### Exercise aim:
Nothing but the lines from the one containing "#### Garbage Collector Integration" through the one containing "PyO3 can use", both included, should be given again, each exactly as written below.

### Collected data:
========================================

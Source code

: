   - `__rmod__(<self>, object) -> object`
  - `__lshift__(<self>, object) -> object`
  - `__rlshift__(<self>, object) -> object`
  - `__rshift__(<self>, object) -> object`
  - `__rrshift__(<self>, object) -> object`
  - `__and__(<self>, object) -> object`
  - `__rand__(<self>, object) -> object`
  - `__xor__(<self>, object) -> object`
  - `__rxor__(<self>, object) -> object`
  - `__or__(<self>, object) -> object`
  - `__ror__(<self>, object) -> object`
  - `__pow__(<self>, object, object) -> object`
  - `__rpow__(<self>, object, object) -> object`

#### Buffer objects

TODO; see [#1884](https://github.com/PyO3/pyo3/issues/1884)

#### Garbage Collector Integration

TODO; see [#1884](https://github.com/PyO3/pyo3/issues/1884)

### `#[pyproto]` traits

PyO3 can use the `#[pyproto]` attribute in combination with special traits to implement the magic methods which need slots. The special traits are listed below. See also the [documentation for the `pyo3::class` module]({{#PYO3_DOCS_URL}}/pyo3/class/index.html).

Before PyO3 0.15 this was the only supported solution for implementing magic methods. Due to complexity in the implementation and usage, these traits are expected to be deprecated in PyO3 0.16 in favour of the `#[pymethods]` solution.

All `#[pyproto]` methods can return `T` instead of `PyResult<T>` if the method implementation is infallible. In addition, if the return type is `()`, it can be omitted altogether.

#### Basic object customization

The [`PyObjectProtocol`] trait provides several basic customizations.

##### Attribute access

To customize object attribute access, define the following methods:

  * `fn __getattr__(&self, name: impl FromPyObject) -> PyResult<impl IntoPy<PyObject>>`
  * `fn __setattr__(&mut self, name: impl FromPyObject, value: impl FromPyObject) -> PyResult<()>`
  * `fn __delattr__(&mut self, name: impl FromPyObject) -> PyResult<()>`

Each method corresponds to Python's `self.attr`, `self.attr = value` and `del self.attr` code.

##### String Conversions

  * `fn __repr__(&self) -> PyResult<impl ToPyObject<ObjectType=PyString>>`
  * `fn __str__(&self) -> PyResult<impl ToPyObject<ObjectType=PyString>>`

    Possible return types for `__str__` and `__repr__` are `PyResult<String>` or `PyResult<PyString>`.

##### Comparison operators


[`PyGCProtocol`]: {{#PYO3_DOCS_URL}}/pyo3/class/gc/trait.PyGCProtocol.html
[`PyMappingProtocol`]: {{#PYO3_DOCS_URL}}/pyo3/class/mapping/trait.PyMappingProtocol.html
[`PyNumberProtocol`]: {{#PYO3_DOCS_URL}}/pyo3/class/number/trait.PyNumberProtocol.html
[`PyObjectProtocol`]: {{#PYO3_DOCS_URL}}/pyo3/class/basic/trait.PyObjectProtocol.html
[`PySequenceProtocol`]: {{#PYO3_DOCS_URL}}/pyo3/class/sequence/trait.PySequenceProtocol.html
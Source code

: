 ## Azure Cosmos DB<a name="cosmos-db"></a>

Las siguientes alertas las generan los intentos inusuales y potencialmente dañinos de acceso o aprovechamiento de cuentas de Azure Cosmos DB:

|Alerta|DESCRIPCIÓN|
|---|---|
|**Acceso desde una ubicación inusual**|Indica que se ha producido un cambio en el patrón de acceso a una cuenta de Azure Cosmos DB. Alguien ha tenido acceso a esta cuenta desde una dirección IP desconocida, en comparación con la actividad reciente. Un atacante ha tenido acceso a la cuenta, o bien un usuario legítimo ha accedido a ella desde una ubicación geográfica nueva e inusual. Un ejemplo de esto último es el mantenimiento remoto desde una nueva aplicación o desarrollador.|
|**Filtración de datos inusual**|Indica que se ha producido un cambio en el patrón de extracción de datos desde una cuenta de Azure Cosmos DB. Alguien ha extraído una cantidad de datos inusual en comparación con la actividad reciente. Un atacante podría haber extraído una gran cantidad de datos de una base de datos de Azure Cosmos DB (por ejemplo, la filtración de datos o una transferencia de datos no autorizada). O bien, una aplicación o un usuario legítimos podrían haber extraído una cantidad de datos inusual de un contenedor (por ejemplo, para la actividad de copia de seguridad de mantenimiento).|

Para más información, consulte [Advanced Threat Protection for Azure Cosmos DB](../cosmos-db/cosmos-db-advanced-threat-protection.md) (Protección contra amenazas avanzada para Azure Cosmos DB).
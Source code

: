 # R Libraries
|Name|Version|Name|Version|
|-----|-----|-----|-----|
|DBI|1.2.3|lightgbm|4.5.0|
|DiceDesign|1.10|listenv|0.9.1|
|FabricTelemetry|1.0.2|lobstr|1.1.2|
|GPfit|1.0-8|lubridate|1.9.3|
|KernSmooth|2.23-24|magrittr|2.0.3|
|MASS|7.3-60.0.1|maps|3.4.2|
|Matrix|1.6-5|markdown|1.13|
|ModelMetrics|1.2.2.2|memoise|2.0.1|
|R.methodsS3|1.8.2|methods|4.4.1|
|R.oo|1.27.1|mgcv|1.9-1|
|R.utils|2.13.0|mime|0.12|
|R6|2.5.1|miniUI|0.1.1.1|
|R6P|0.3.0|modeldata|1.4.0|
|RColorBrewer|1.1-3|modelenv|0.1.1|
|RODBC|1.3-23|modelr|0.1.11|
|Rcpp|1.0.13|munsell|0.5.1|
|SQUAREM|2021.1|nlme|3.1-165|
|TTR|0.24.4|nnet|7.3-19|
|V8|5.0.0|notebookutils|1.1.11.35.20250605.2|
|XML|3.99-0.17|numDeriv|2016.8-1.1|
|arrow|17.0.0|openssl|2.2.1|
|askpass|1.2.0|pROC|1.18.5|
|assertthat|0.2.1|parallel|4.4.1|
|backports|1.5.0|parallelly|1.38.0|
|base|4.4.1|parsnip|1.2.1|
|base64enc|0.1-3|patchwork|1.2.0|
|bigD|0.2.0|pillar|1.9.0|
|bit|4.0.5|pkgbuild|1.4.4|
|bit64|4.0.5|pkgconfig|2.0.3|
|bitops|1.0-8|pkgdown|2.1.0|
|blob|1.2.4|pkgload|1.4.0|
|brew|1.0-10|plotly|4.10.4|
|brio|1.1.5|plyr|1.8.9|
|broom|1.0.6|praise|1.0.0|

========================================

### Written answer:
#### Garbage Collector Integration

TODO; see [#1884](https://github.com/PyO3/pyo3/issues/1884)

### `#[pyproto]` traits

PyO3 can use the `#[pyproto]` attribute in combination with special traits to implement the magic methods which need slots. The special traits are listed below. See also the [documentation for the `pyo3::class` module]({{#PYO3_DOCS_URL}}/pyo3/class/index.html).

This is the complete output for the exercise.